- _WORK TASK_
Reproduce the records below exactly, but only between the lines holding "15. Realtime |" and "17. Streaming \- Python", inclusive.

=-=-=-=-=

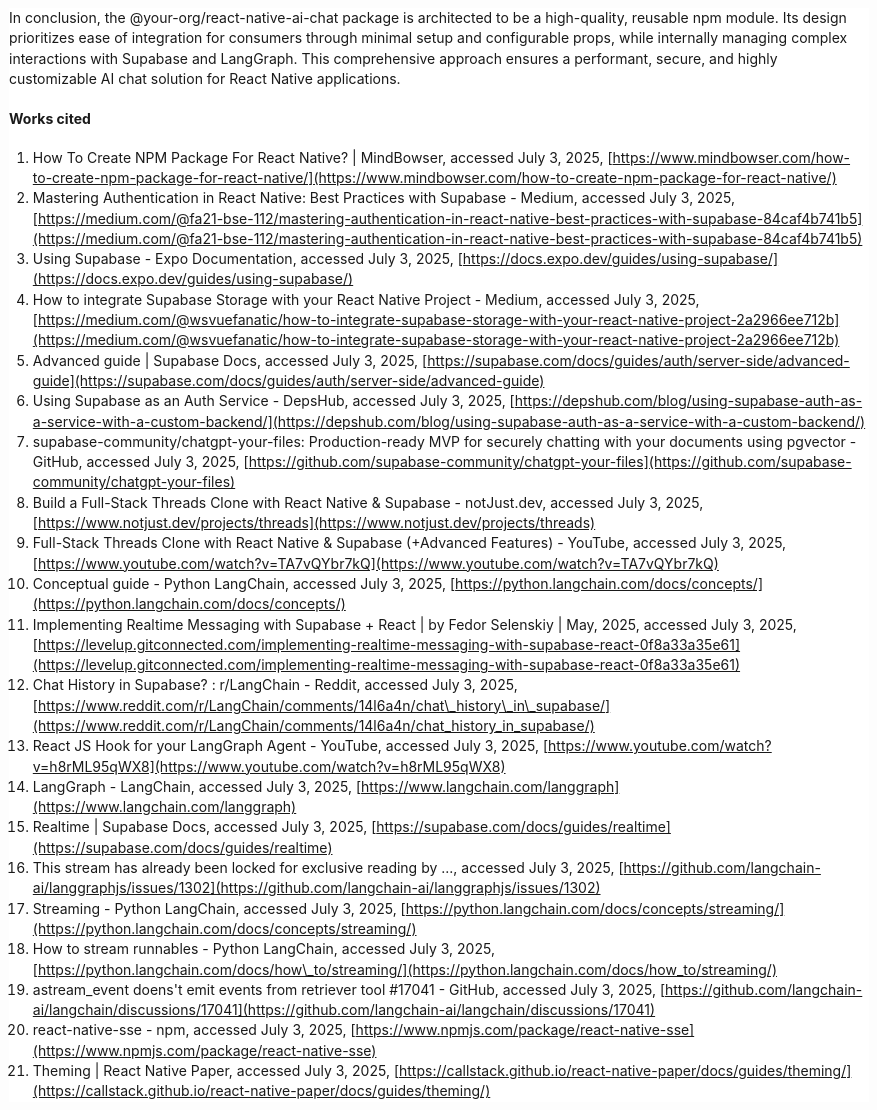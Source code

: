 In conclusion, the @your-org/react-native-ai-chat package is architected to be a high-quality, reusable npm module. Its design prioritizes ease of integration for consumers through minimal setup and configurable props, while internally managing complex interactions with Supabase and LangGraph. This comprehensive approach ensures a performant, secure, and highly customizable AI chat solution for React Native applications.

#### **Works cited**

1. How To Create NPM Package For React Native? | MindBowser, accessed July 3, 2025, [https://www.mindbowser.com/how-to-create-npm-package-for-react-native/](https://www.mindbowser.com/how-to-create-npm-package-for-react-native/)
2. Mastering Authentication in React Native: Best Practices with Supabase \- Medium, accessed July 3, 2025, [https://medium.com/@fa21-bse-112/mastering-authentication-in-react-native-best-practices-with-supabase-84caf4b741b5](https://medium.com/@fa21-bse-112/mastering-authentication-in-react-native-best-practices-with-supabase-84caf4b741b5)
3. Using Supabase \- Expo Documentation, accessed July 3, 2025, [https://docs.expo.dev/guides/using-supabase/](https://docs.expo.dev/guides/using-supabase/)
4. How to integrate Supabase Storage with your React Native Project \- Medium, accessed July 3, 2025, [https://medium.com/@wsvuefanatic/how-to-integrate-supabase-storage-with-your-react-native-project-2a2966ee712b](https://medium.com/@wsvuefanatic/how-to-integrate-supabase-storage-with-your-react-native-project-2a2966ee712b)
5. Advanced guide | Supabase Docs, accessed July 3, 2025, [https://supabase.com/docs/guides/auth/server-side/advanced-guide](https://supabase.com/docs/guides/auth/server-side/advanced-guide)
6. Using Supabase as an Auth Service \- DepsHub, accessed July 3, 2025, [https://depshub.com/blog/using-supabase-auth-as-a-service-with-a-custom-backend/](https://depshub.com/blog/using-supabase-auth-as-a-service-with-a-custom-backend/)
7. supabase-community/chatgpt-your-files: Production-ready MVP for securely chatting with your documents using pgvector \- GitHub, accessed July 3, 2025, [https://github.com/supabase-community/chatgpt-your-files](https://github.com/supabase-community/chatgpt-your-files)
8. Build a Full-Stack Threads Clone with React Native & Supabase \- notJust.dev, accessed July 3, 2025, [https://www.notjust.dev/projects/threads](https://www.notjust.dev/projects/threads)
9. Full-Stack Threads Clone with React Native & Supabase (+Advanced Features) \- YouTube, accessed July 3, 2025, [https://www.youtube.com/watch?v=TA7vQYbr7kQ](https://www.youtube.com/watch?v=TA7vQYbr7kQ)
10. Conceptual guide \- Python LangChain, accessed July 3, 2025, [https://python.langchain.com/docs/concepts/](https://python.langchain.com/docs/concepts/)
11. Implementing Realtime Messaging with Supabase \+ React | by Fedor Selenskiy | May, 2025, accessed July 3, 2025, [https://levelup.gitconnected.com/implementing-realtime-messaging-with-supabase-react-0f8a33a35e61](https://levelup.gitconnected.com/implementing-realtime-messaging-with-supabase-react-0f8a33a35e61)
12. Chat History in Supabase? : r/LangChain \- Reddit, accessed July 3, 2025, [https://www.reddit.com/r/LangChain/comments/14l6a4n/chat\_history\_in\_supabase/](https://www.reddit.com/r/LangChain/comments/14l6a4n/chat_history_in_supabase/)
13. React JS Hook for your LangGraph Agent \- YouTube, accessed July 3, 2025, [https://www.youtube.com/watch?v=h8rML95qWX8](https://www.youtube.com/watch?v=h8rML95qWX8)
14. LangGraph \- LangChain, accessed July 3, 2025, [https://www.langchain.com/langgraph](https://www.langchain.com/langgraph)
15. Realtime | Supabase Docs, accessed July 3, 2025, [https://supabase.com/docs/guides/realtime](https://supabase.com/docs/guides/realtime)
16. This stream has already been locked for exclusive reading by ..., accessed July 3, 2025, [https://github.com/langchain-ai/langgraphjs/issues/1302](https://github.com/langchain-ai/langgraphjs/issues/1302)
17. Streaming \- Python LangChain, accessed July 3, 2025, [https://python.langchain.com/docs/concepts/streaming/](https://python.langchain.com/docs/concepts/streaming/)
18. How to stream runnables \- Python LangChain, accessed July 3, 2025, [https://python.langchain.com/docs/how\_to/streaming/](https://python.langchain.com/docs/how_to/streaming/)
19. astream\_event doens't emit events from retriever tool \#17041 \- GitHub, accessed July 3, 2025, [https://github.com/langchain-ai/langchain/discussions/17041](https://github.com/langchain-ai/langchain/discussions/17041)
20. react-native-sse \- npm, accessed July 3, 2025, [https://www.npmjs.com/package/react-native-sse](https://www.npmjs.com/package/react-native-sse)
21. Theming | React Native Paper, accessed July 3, 2025, [https://callstack.github.io/react-native-paper/docs/guides/theming/](https://callstack.github.io/react-native-paper/docs/guides/theming/)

=-=-=-=-=

- _TASK OUTPUT_
15. Realtime | Supabase Docs, accessed July 3, 2025, [https://supabase.com/docs/guides/realtime](https://supabase.com/docs/guides/realtime)
16. This stream has already been locked for exclusive reading by ..., accessed July 3, 2025, [https://github.com/langchain-ai/langgraphjs/issues/1302](https://github.com/langchain-ai/langgraphjs/issues/1302)
17. Streaming \- Python LangChain, accessed July 3, 2025, [https://python.langchain.com/docs/concepts/streaming/](https://python.langchain.com/docs/concepts/streaming/)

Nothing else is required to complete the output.